Wednesday, June 01, 2011

Arguments against my arguments against feed-in tarriffs

Since my goal is not really to try to convince people of my point of view as much as measure it against my own logic, I think it is time to look at it from the opposite angle for a little while.

Valid points made against me:

- Take up has been at a higher percentage in the country than the city - This does not mean that more actual generation capacity or instalments are in the country than the city, but it still is counter-intuitive and thus an important counterpoint against my arguments. It means more money disproportionately to the country than the city, which makes a nice change.

- It is development of "power stations" by stealth, avoiding the red tape, delays and NIMBYISM associated in building bigger more efficient (even renewable) ones. If we are looking at generation capacity added per day, with this surge it is quite reasonable amount but spread quite thinly accross the grid.

The biggest Marconomic counter-argument (so far unmentioned) is that this "subsidy" is more similar to the Brazilian ethanol subsidy, and even in some ways similar to the incentives that built the railways in the US and the Managed Investment Schemes (MIS) in Australia that enabled mass planting of a plethora of long term crops such as olives and timber.

The thing that works about these subsidies (whereas European agricultural ones don't) is that the subsidies have leaked a great deal to what would pass as infrastructure. Whereas if the government said they were going to spend $32 Billion over 10 years on solar electric base power stations around the country, it would be voted down, while if we spend the equivalent of $100 billion extra (compared to what we would have with the status quo) Neatly packaged and spread across various risk profiles, REC's and individual investments, people would go along with it.

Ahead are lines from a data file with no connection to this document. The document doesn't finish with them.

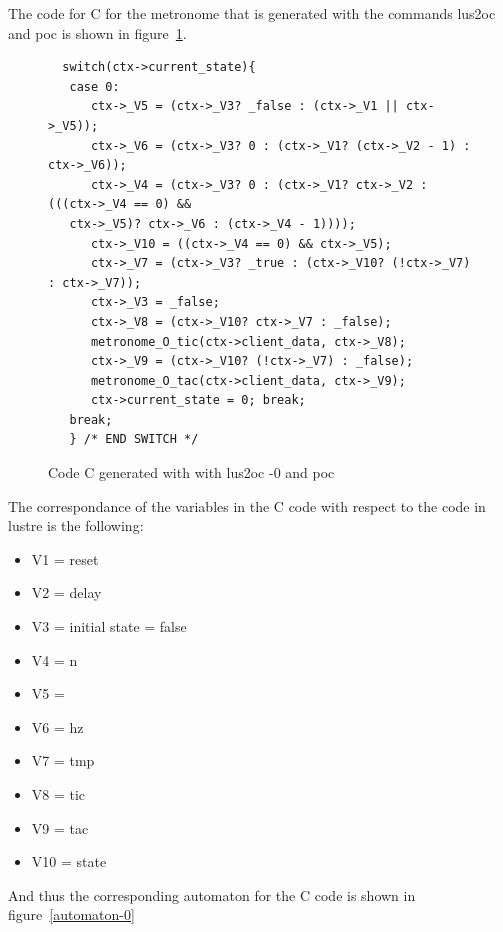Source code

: \documentclass{article}
\begin{document}
The code for C for the metronome that is generated with the commands
lus2oc and poc is shown in figure~\ref{metronome-0}.


\begin{figure}[ht]

\begin{verbatim}
  switch(ctx->current_state){
   case 0:
      ctx->_V5 = (ctx->_V3? _false : (ctx->_V1 || ctx->_V5));
      ctx->_V6 = (ctx->_V3? 0 : (ctx->_V1? (ctx->_V2 - 1) : ctx->_V6));
      ctx->_V4 = (ctx->_V3? 0 : (ctx->_V1? ctx->_V2 : (((ctx->_V4 == 0) &&
   ctx->_V5)? ctx->_V6 : (ctx->_V4 - 1))));
      ctx->_V10 = ((ctx->_V4 == 0) && ctx->_V5);
      ctx->_V7 = (ctx->_V3? _true : (ctx->_V10? (!ctx->_V7) : ctx->_V7));
      ctx->_V3 = _false;
      ctx->_V8 = (ctx->_V10? ctx->_V7 : _false);
      metronome_O_tic(ctx->client_data, ctx->_V8);
      ctx->_V9 = (ctx->_V10? (!ctx->_V7) : _false);
      metronome_O_tac(ctx->client_data, ctx->_V9);
      ctx->current_state = 0; break;
   break;
   } /* END SWITCH */
\end{verbatim}
\label{metronome-0}
\caption{Code C generated with with lus2oc -0 and poc}
\end{figure}

The correspondance of the variables in the C code with
respect to the code in lustre is the following:

\begin{itemize}
\item V1 = reset
\item V2 = delay
\item V3 = initial state = false
\item V4 = n              
\item V5 =          
\item V6 = hz
\item V7 = tmp               
\item V8 = tic  
\item V9 = tac
\item V10 = state
\end{itemize}

And thus the corresponding automaton for the C code is shown
in figure~\ref{automaton-0}
\end{document}
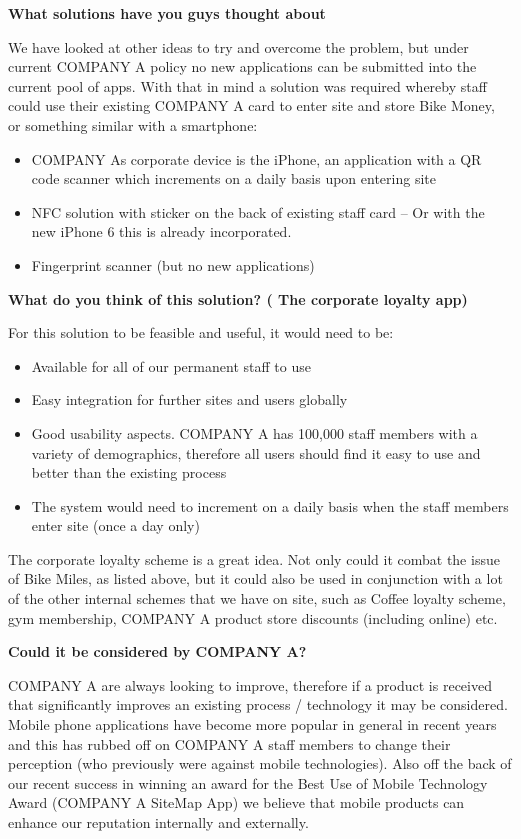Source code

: \textbf{What solutions have you guys thought about}

We have looked at other ideas to try and overcome the problem, but under current COMPANY A policy no new applications can be submitted into the current pool of apps. With that in mind a solution was required whereby staff could use their existing COMPANY A card to enter site and store Bike Money, or something similar with a smartphone:
\begin{itemize}
\item COMPANY As corporate device is the iPhone, an application with a QR code scanner which increments on a daily basis upon entering site
\item NFC solution with sticker on the back of existing staff card – Or with the new iPhone 6 this is already incorporated.
\item Fingerprint scanner (but no new applications)
\end{itemize}

\textbf{What do you think of this solution? ( The corporate loyalty app)}

For this solution to be feasible and useful, it would need to be:
\begin{itemize}
\item Available for all of our permanent staff to use
\item Easy integration for further sites and users globally
\item Good usability aspects. COMPANY A has 100,000 staff members with a variety of demographics, therefore all users should find it easy to use and better than the existing process
\item The system would need to increment on a daily basis when the staff members enter site (once a day only)
\end{itemize}
The corporate loyalty scheme is a great idea. Not only could it combat the issue of Bike Miles, as listed above, but it could also be used in conjunction with a lot of the other internal schemes that we have on site, such as Coffee loyalty scheme, gym membership, COMPANY A product store discounts (including online) etc.

\textbf{Could it be considered by COMPANY A?}

COMPANY A are always looking to improve, therefore if a product is received that significantly improves an existing process / technology it may be considered. Mobile phone applications have become more popular in general in recent years and this has rubbed off on COMPANY A staff members to change their perception (who previously were against mobile technologies). Also off the back of our recent success in winning an award for the Best Use of Mobile Technology Award (COMPANY A SiteMap App) we believe that mobile products can enhance our reputation internally and externally.
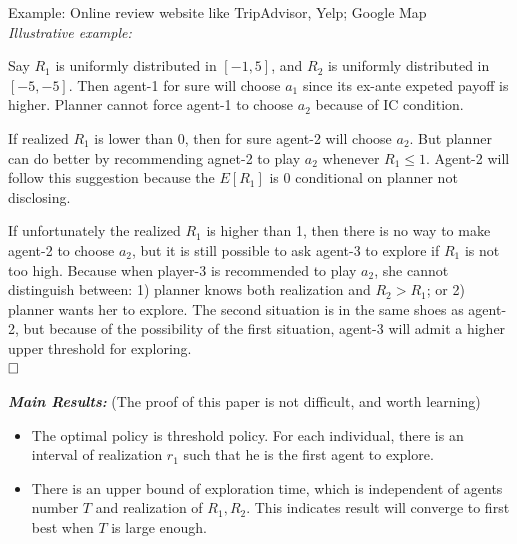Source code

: \documentclass{book}
\theoremstyle{plain}
\theoremstyle{definition}
\begin{document}
Example: Online review website like TripAdvisor, Yelp; Google Map\\

\noindent
\textit{Illustrative example:}

Say $R_1$ is uniformly distributed in $[-1,5]$, and $R_2$ is uniformly distributed in $[-5,-5]$.
Then agent-1 for sure will choose $a_1$ since its ex-ante expeted payoff is higher.
Planner cannot force agent-1 to choose $a_2$ because of IC condition.

If realized $R_1$ is lower than 0, then for sure agent-2 will choose $a_2$.
But planner can do better by recommending agnet-2 to play $a_2$ whenever $R_1 \leq 1$.
Agent-2 will follow this suggestion because the $E[R_1]$ is 0 conditional on planner not disclosing.

If unfortunately the realized $R_1$ is higher than 1, then there is no way to make agent-2 to choose $a_2$,
but it is still possible to ask agent-3 to explore if $R_1$ is not too high.
Because when player-3 is recommended to play $a_2$, she cannot distinguish between:
1) planner knows both realization and $R_2>R_1$;
or 2) planner wants her to explore.
The second situation is in the same shoes as agent-2,
but because of the possibility of the first situation,
agent-3 will admit a higher upper threshold for exploring.\\
$\hfill\square$

\vspace{2mm}
\noindent
\textit{\textbf{Main Results:}}
(The proof of this paper is not difficult, and worth learning)
\begin{itemize}
	\item The optimal policy is threshold policy. For each individual, there is an interval of realization $r_1$ such that he is the first agent to explore.
	\item There is an upper bound of exploration time, which is independent of agents number $T$ and realization of $R_1,R_2$.
	This indicates result will converge to first best when $T$ is large enough.
\end{itemize}
\end{document}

The Brazilian ethanol subsidy money leaked through to private companies which built efficient ethanol generation and trading infrastructure. The Companies that funded the railway booms became bankrupt, but the railways are still there. The MIS funds are much maligned but they have generated a large "infrastructure" of trees closer to generating income. The German feed-in tarriffs have been incredibly expensive for what they have achieved, and completely distorted the market. However, the result appears to be a semblance of infrastructure. Australia is not repeating the mistakes of Germany, by having a honeymoon period of high tariffs rapidly reducing over a few years, the subsidy portion *may* be temporary, and the constant shifting of the goalposts mean that any tariff regime will not breed dependence on the tariffs from solar panel owners. They already know that they can't count on them being that generous for more than a couple of years.

With all these "infrastructures" built from subsidy money rather than directly, it still is somewhat controlled by the Government(indirectly through the actions of the subsidies), and can possibly fit into the rule of thumb that Governments should own infrastructure, but it usually is a very tenuous control.